== Segment start ==
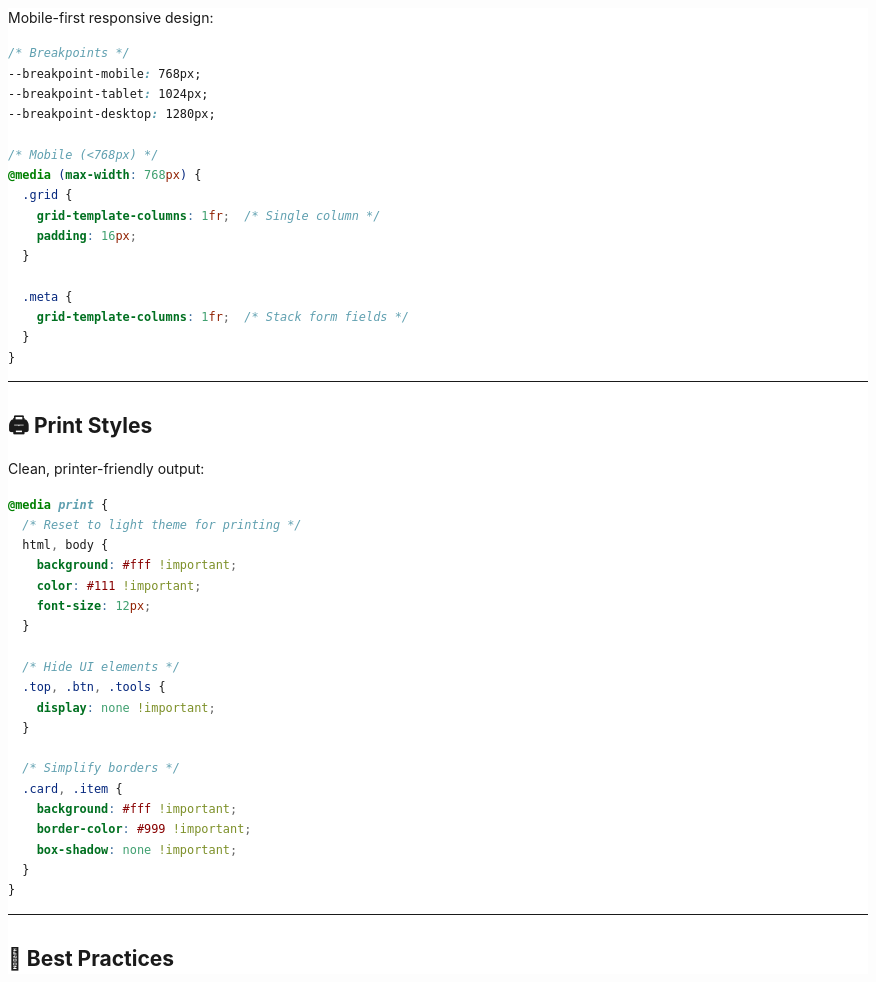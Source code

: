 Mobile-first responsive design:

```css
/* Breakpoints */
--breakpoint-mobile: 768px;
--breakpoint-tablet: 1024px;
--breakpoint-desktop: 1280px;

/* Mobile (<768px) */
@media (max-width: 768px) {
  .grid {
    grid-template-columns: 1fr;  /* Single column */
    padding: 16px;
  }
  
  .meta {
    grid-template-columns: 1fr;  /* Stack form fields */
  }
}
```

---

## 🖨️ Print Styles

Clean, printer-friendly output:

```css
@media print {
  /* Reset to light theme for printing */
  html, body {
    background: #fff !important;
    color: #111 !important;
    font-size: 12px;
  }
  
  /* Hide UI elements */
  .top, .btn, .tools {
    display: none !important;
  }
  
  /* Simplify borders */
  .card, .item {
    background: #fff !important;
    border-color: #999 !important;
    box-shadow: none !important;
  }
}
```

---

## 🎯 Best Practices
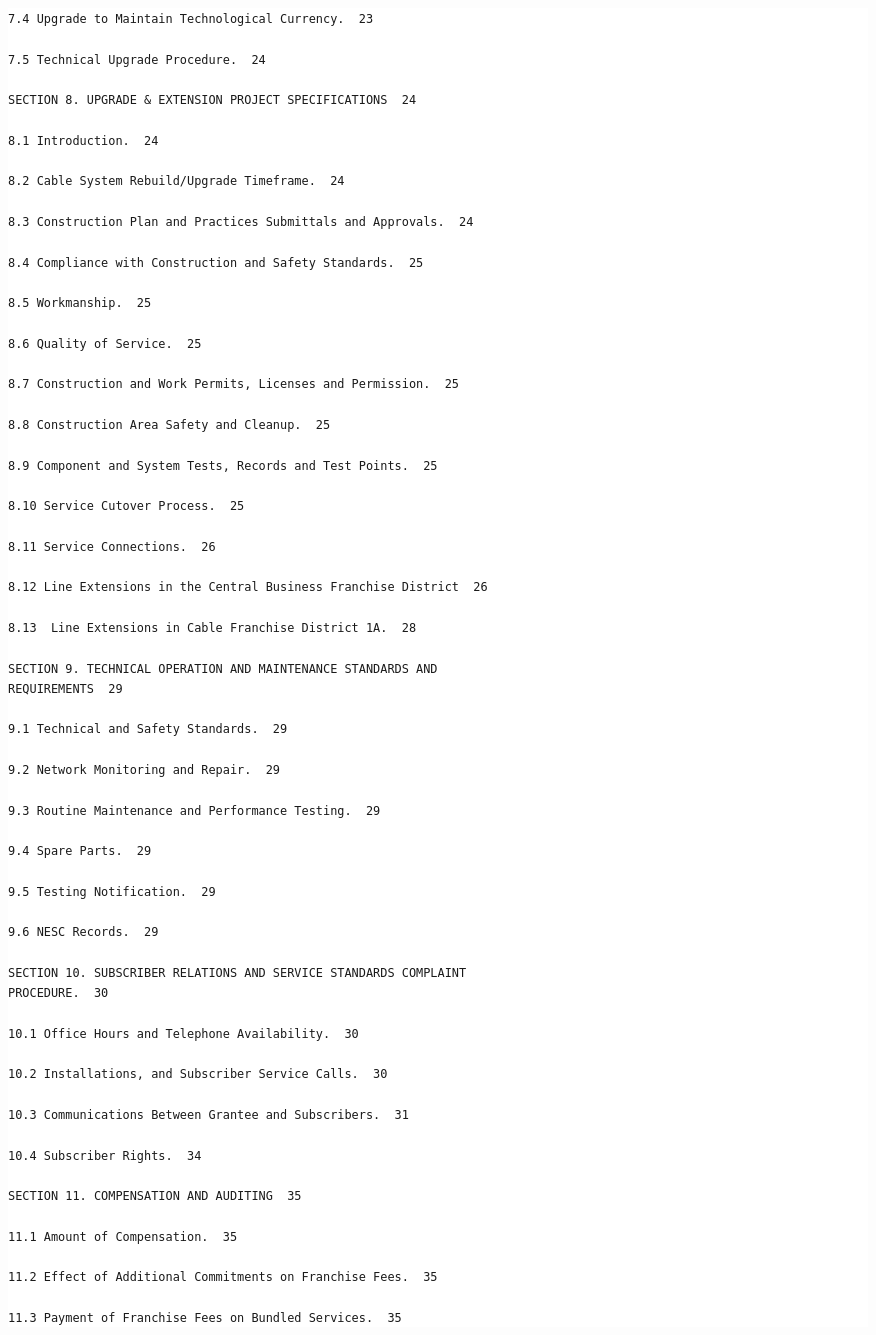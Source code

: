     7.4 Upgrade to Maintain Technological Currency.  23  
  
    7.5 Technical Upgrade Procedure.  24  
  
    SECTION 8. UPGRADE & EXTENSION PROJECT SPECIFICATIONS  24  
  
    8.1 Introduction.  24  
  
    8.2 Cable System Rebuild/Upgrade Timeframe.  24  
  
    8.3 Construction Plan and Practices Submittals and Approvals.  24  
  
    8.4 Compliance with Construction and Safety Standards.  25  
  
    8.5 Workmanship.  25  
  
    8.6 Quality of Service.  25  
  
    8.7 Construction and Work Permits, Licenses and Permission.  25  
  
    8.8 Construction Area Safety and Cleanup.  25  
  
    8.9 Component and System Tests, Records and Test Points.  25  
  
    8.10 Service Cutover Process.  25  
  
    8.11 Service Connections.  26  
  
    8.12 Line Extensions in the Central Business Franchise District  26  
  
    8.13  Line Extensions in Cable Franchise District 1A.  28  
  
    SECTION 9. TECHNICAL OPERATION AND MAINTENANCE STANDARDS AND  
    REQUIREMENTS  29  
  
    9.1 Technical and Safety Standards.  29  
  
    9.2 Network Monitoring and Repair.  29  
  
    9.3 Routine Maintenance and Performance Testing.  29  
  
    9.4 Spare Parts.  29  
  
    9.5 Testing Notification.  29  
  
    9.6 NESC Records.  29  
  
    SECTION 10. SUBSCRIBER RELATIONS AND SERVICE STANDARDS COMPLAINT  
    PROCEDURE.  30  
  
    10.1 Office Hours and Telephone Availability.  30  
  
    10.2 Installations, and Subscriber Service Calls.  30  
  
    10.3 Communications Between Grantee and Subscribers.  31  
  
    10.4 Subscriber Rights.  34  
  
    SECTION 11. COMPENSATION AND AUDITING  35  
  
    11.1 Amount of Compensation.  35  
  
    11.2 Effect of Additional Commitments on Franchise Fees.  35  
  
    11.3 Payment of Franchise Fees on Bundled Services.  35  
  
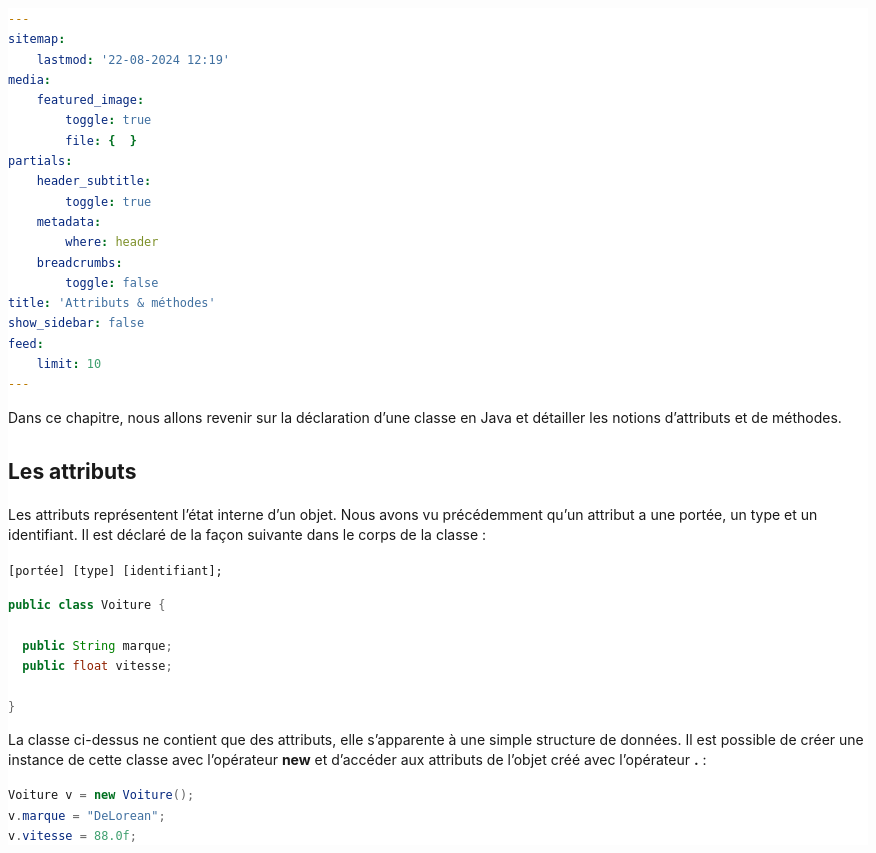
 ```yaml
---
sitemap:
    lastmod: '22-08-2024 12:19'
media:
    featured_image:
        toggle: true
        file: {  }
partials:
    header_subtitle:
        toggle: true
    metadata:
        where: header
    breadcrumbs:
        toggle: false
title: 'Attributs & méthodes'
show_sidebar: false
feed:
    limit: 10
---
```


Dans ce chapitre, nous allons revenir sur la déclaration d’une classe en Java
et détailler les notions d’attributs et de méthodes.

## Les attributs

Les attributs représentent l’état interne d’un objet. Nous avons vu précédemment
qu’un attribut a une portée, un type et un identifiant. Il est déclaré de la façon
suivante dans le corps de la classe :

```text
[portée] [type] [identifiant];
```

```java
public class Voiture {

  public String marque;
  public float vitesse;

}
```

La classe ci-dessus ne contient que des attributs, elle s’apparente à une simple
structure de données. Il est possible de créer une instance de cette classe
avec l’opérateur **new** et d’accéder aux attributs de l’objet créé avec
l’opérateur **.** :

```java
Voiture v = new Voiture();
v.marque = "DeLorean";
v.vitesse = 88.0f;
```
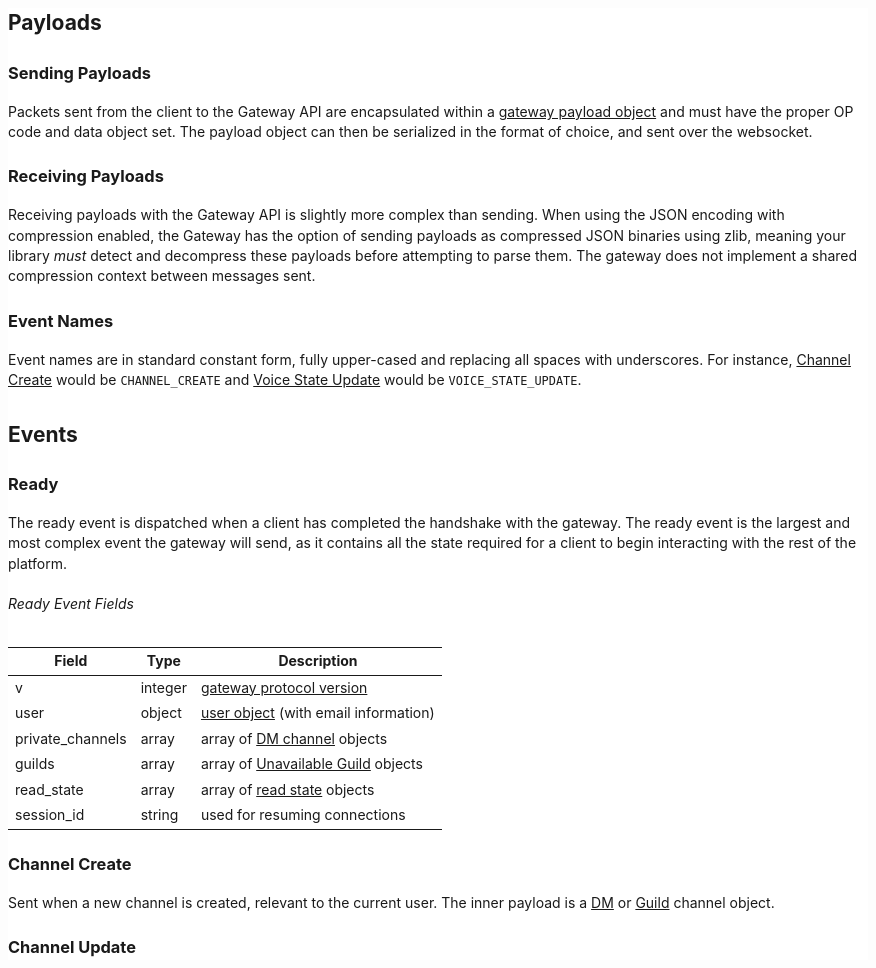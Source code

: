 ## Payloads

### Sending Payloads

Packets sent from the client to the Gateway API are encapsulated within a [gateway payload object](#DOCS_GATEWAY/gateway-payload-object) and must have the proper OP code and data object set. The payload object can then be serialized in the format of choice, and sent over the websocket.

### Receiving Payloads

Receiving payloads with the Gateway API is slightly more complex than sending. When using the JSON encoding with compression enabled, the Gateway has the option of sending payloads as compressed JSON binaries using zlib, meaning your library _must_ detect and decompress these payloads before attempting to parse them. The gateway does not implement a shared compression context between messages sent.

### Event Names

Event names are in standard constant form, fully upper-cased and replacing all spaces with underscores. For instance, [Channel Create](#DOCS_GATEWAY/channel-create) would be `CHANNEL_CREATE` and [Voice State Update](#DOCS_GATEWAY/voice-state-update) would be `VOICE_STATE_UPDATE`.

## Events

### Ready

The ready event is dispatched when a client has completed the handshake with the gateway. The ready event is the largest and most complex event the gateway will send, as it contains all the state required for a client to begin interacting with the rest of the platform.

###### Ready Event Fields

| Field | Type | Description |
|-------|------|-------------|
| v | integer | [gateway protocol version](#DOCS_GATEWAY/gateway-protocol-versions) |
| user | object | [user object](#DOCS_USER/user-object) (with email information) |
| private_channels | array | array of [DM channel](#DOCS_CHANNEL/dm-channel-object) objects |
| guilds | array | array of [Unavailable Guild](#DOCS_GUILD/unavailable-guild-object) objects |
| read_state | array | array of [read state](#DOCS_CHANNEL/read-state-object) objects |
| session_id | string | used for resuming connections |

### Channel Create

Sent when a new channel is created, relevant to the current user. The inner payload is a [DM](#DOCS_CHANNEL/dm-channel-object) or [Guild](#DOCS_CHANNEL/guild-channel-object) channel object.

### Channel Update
== Segment end ==
Every line that holds the word "System" should be copied from the listing.

    8.2 Cable System Rebuild/Upgrade Timeframe.  24  
    8.9 Component and System Tests, Records and Test Points.  25  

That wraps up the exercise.